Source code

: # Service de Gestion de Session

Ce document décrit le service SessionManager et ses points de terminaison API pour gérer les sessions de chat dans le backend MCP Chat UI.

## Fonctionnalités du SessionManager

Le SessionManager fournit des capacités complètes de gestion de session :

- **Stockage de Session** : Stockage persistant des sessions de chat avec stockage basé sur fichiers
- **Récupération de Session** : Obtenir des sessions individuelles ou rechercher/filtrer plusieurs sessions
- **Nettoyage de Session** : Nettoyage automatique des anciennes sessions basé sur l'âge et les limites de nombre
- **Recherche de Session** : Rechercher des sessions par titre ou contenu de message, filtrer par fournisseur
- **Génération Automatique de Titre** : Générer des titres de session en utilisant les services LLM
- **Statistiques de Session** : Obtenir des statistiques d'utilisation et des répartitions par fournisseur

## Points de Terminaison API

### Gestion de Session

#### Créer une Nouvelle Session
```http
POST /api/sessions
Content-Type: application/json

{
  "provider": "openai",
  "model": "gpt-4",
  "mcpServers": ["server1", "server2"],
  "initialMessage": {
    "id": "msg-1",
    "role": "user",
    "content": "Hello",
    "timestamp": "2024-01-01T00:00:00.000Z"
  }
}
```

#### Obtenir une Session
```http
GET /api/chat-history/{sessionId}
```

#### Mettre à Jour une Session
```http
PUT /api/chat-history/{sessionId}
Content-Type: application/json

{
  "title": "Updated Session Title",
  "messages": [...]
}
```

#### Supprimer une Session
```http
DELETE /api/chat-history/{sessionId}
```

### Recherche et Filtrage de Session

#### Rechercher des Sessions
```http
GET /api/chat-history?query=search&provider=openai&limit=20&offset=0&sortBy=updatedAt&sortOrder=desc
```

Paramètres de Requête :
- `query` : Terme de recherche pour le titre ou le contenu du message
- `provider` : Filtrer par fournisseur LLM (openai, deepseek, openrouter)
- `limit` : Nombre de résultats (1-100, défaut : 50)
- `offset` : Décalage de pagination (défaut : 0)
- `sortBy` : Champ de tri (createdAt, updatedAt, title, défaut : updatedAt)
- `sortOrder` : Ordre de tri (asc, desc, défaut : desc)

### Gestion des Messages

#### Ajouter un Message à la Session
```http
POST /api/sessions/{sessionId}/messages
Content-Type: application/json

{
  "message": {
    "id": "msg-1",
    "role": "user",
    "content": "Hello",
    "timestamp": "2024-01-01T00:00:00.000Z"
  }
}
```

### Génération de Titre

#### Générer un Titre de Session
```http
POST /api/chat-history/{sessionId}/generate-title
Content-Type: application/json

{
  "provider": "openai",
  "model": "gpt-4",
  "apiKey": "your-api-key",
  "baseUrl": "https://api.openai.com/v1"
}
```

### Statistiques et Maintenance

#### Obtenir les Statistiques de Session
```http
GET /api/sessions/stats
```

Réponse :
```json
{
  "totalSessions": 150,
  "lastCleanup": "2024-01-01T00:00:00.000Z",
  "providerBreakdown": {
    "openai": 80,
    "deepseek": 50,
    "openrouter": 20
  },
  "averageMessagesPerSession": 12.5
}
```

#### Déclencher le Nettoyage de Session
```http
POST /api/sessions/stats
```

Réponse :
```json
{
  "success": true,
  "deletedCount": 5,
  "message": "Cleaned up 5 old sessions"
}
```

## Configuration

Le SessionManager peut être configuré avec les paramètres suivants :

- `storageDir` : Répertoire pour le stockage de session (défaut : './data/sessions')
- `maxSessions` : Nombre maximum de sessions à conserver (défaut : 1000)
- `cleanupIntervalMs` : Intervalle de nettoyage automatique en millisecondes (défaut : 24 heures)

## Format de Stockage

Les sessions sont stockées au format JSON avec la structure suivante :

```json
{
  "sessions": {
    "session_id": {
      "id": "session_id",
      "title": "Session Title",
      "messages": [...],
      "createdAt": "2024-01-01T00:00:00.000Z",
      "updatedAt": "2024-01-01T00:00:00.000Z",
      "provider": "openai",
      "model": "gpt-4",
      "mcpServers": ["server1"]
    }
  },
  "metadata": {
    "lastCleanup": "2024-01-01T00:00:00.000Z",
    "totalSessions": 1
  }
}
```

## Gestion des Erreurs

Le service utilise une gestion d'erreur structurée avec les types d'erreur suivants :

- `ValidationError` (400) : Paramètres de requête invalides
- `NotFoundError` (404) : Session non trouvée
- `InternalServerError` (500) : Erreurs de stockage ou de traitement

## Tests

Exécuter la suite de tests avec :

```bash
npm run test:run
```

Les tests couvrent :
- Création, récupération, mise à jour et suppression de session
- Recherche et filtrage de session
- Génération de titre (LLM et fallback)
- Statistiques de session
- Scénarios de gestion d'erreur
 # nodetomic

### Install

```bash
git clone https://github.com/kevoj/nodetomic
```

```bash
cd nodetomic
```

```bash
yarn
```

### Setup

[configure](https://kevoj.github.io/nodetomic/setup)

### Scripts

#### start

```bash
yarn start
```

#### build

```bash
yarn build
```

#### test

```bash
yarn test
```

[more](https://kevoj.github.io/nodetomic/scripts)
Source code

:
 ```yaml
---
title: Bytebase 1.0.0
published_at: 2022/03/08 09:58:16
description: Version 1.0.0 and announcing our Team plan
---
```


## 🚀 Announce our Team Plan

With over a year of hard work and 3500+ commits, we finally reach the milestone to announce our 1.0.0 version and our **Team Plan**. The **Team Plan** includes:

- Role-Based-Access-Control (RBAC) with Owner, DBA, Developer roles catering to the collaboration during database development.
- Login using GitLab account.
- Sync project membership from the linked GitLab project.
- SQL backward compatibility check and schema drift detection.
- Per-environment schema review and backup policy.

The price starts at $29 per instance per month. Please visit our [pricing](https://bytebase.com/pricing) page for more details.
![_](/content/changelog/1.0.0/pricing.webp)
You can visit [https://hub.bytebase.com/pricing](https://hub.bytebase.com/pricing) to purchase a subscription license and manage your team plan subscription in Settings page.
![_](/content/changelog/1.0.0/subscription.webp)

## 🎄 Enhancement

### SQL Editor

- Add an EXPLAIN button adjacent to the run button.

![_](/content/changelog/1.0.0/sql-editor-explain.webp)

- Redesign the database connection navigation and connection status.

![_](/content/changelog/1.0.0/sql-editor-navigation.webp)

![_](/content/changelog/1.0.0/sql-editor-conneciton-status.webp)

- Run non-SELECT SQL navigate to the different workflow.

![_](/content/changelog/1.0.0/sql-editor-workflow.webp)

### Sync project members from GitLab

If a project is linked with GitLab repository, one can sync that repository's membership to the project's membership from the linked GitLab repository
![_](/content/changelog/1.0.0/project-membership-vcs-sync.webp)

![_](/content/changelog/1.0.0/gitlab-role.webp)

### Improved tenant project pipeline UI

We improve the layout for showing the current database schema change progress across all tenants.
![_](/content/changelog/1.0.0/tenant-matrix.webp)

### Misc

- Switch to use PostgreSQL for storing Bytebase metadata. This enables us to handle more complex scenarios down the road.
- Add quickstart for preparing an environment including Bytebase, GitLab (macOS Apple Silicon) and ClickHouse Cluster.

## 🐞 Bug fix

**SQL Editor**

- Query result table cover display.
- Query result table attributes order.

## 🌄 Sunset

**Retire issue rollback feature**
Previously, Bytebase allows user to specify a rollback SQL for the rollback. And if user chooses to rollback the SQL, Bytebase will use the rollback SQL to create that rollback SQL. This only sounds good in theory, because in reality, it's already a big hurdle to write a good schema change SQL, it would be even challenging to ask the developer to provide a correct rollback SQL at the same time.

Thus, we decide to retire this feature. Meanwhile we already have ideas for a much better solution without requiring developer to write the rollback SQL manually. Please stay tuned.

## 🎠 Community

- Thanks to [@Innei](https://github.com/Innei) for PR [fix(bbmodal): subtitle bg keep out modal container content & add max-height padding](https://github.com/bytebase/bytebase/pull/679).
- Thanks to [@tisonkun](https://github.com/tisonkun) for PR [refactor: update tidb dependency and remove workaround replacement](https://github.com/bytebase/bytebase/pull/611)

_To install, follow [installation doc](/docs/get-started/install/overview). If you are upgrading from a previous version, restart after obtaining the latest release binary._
______
What you will do:
Go through the records and copy each line with "totalSessions" in it.

Solution to the exercise:
  "totalSessions": 150,
    "totalSessions": 1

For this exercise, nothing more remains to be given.